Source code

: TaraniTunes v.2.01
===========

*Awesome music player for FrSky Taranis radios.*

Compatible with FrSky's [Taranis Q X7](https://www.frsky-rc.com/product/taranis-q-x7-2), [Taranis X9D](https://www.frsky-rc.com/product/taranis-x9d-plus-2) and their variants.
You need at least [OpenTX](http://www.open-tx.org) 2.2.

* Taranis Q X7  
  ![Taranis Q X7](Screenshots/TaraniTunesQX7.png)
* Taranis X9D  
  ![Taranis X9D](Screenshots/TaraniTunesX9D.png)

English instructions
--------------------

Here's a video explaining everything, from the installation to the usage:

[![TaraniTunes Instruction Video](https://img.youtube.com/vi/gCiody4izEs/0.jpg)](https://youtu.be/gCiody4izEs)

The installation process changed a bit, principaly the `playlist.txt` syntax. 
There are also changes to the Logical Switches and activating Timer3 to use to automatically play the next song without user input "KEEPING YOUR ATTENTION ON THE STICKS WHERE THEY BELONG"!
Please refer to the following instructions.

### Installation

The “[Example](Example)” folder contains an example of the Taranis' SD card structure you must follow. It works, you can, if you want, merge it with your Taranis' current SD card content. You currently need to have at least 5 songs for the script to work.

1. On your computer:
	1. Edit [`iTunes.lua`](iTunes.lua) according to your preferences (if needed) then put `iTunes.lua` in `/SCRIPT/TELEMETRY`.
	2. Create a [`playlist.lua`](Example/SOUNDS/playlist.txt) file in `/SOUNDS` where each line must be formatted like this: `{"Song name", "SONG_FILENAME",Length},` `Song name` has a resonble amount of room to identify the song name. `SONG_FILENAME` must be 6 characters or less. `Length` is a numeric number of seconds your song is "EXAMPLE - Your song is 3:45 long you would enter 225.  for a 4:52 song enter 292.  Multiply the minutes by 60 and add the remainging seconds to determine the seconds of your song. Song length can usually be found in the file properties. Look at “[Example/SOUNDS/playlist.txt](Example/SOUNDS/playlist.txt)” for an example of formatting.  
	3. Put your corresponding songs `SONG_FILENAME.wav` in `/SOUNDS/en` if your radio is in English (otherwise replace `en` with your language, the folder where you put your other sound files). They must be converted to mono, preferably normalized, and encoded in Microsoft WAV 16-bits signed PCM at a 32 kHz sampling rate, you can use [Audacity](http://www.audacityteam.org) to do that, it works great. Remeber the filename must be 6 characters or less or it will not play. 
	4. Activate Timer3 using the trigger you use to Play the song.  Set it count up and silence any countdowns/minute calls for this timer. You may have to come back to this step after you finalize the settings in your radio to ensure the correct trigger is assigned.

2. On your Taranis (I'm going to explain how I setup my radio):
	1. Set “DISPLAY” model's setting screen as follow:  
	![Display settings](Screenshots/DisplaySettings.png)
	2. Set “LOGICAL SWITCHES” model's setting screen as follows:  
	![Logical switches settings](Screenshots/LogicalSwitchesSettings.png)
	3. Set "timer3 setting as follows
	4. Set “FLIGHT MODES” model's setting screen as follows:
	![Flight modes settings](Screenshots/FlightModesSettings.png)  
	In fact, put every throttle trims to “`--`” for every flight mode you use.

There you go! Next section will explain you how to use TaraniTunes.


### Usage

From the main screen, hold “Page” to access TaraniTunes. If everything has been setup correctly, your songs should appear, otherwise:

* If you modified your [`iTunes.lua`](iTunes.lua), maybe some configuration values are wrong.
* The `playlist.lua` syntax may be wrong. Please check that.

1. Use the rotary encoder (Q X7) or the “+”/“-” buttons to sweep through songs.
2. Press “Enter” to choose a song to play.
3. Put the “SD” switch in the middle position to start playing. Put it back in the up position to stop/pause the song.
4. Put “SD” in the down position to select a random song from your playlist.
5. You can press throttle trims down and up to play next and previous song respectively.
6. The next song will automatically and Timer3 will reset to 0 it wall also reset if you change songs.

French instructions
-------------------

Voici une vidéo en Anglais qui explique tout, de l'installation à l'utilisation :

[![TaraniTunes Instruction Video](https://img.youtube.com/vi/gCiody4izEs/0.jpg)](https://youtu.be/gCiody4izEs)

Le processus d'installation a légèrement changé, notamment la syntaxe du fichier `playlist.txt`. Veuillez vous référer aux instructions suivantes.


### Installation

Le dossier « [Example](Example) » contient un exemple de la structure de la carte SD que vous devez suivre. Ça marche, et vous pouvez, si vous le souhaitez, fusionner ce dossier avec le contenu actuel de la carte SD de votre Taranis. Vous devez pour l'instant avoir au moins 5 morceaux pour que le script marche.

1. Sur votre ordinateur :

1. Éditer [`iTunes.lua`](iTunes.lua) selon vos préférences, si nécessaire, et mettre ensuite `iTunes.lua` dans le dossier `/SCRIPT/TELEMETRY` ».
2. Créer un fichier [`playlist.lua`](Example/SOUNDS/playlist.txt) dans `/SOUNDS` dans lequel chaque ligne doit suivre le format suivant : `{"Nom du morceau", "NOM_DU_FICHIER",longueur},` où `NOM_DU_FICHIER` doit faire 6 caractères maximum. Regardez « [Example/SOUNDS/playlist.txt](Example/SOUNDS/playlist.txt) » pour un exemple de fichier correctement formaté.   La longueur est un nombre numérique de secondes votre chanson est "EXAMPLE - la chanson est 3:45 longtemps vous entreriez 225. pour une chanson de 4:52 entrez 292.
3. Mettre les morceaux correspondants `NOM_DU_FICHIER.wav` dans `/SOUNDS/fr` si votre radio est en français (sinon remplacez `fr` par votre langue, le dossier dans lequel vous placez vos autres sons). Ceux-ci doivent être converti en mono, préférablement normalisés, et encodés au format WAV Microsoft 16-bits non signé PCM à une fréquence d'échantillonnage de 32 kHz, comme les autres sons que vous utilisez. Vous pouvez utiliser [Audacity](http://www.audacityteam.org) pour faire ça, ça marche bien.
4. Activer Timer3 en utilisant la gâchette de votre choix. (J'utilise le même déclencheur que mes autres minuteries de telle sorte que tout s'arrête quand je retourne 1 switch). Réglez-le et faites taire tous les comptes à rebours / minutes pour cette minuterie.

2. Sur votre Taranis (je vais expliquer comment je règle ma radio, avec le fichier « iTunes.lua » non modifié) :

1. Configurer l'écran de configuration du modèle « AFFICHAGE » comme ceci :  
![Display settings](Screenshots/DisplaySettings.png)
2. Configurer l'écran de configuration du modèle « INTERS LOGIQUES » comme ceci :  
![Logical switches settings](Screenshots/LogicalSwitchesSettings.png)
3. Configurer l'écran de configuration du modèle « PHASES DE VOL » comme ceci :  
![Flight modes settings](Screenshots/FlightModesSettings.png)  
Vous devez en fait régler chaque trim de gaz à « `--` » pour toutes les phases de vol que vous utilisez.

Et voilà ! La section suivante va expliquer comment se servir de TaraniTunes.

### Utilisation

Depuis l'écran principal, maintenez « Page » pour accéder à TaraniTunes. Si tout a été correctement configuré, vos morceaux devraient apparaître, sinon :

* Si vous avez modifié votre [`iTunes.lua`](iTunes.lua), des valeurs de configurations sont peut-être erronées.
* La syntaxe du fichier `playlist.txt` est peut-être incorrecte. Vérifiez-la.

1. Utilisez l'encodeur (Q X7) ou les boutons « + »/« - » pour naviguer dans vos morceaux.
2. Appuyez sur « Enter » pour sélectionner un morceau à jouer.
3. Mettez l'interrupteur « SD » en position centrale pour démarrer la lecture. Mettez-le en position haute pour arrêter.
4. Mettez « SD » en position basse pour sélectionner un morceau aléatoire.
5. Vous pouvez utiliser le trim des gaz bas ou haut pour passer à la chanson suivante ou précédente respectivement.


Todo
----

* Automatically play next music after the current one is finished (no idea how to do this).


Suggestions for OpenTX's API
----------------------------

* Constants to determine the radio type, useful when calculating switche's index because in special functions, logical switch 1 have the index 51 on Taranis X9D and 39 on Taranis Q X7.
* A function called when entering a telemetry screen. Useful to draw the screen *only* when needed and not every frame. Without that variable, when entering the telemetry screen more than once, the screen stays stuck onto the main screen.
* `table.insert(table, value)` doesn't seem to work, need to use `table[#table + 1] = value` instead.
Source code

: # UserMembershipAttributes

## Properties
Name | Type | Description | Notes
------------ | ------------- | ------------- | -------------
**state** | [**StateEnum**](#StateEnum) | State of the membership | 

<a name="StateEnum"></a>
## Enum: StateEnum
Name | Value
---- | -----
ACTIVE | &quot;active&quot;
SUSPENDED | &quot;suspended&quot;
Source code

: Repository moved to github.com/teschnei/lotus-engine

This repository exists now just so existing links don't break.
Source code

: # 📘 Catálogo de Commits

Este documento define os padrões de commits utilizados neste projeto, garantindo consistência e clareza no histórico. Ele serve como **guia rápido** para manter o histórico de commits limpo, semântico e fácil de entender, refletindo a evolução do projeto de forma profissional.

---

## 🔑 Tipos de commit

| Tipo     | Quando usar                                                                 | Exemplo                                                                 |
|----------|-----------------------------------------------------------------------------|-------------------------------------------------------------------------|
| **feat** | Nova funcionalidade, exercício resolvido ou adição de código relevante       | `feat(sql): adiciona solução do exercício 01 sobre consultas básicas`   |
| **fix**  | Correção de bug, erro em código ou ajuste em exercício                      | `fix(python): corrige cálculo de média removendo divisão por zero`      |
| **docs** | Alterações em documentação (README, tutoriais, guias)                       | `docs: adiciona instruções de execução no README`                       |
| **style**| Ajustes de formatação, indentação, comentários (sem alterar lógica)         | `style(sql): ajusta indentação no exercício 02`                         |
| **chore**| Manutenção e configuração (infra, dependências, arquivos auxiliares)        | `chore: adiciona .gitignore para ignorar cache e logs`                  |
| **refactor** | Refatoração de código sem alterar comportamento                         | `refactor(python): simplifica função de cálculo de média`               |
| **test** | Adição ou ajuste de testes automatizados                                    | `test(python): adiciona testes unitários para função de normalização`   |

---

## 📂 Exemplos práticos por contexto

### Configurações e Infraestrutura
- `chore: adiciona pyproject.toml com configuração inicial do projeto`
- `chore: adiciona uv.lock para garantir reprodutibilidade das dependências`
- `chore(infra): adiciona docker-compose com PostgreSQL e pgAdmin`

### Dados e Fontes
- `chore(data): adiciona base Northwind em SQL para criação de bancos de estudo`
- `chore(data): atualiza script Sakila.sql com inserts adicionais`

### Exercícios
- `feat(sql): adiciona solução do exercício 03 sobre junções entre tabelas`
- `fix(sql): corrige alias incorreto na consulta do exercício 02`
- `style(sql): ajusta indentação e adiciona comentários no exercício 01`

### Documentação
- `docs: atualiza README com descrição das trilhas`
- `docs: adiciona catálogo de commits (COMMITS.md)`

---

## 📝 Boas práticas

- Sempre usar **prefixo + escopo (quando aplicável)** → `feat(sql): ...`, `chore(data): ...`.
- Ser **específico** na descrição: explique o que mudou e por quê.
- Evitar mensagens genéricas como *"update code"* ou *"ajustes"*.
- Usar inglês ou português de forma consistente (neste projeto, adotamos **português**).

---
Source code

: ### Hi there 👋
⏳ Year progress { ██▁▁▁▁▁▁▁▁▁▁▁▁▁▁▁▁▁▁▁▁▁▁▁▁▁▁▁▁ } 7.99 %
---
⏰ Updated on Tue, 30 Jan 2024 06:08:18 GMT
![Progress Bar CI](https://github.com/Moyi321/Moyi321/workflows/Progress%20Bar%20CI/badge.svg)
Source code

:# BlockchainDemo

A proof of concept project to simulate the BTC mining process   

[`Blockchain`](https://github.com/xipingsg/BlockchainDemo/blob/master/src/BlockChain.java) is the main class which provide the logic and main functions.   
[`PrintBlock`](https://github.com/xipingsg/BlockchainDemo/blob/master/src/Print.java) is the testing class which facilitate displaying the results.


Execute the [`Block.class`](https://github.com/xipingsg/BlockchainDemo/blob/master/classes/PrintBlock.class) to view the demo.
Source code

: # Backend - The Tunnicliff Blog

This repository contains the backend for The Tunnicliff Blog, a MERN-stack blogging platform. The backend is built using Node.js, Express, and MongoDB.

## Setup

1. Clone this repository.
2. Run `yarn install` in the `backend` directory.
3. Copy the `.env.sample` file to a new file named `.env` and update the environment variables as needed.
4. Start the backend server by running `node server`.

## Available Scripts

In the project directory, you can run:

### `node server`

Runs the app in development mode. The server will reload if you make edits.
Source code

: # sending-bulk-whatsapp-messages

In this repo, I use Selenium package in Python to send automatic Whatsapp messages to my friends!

→ **BRIEF**
Check every line above for the word "settings" and copy those that have it.

→ **EXERCISE ANSWER**
	4. Activate Timer3 using the trigger you use to Play the song.  Set it count up and silence any countdowns/minute calls for this timer. You may have to come back to this step after you finalize the settings in your radio to ensure the correct trigger is assigned.
	![Display settings](Screenshots/DisplaySettings.png)
	![Logical switches settings](Screenshots/LogicalSwitchesSettings.png)
	![Flight modes settings](Screenshots/FlightModesSettings.png)  
![Display settings](Screenshots/DisplaySettings.png)
![Logical switches settings](Screenshots/LogicalSwitchesSettings.png)
![Flight modes settings](Screenshots/FlightModesSettings.png)  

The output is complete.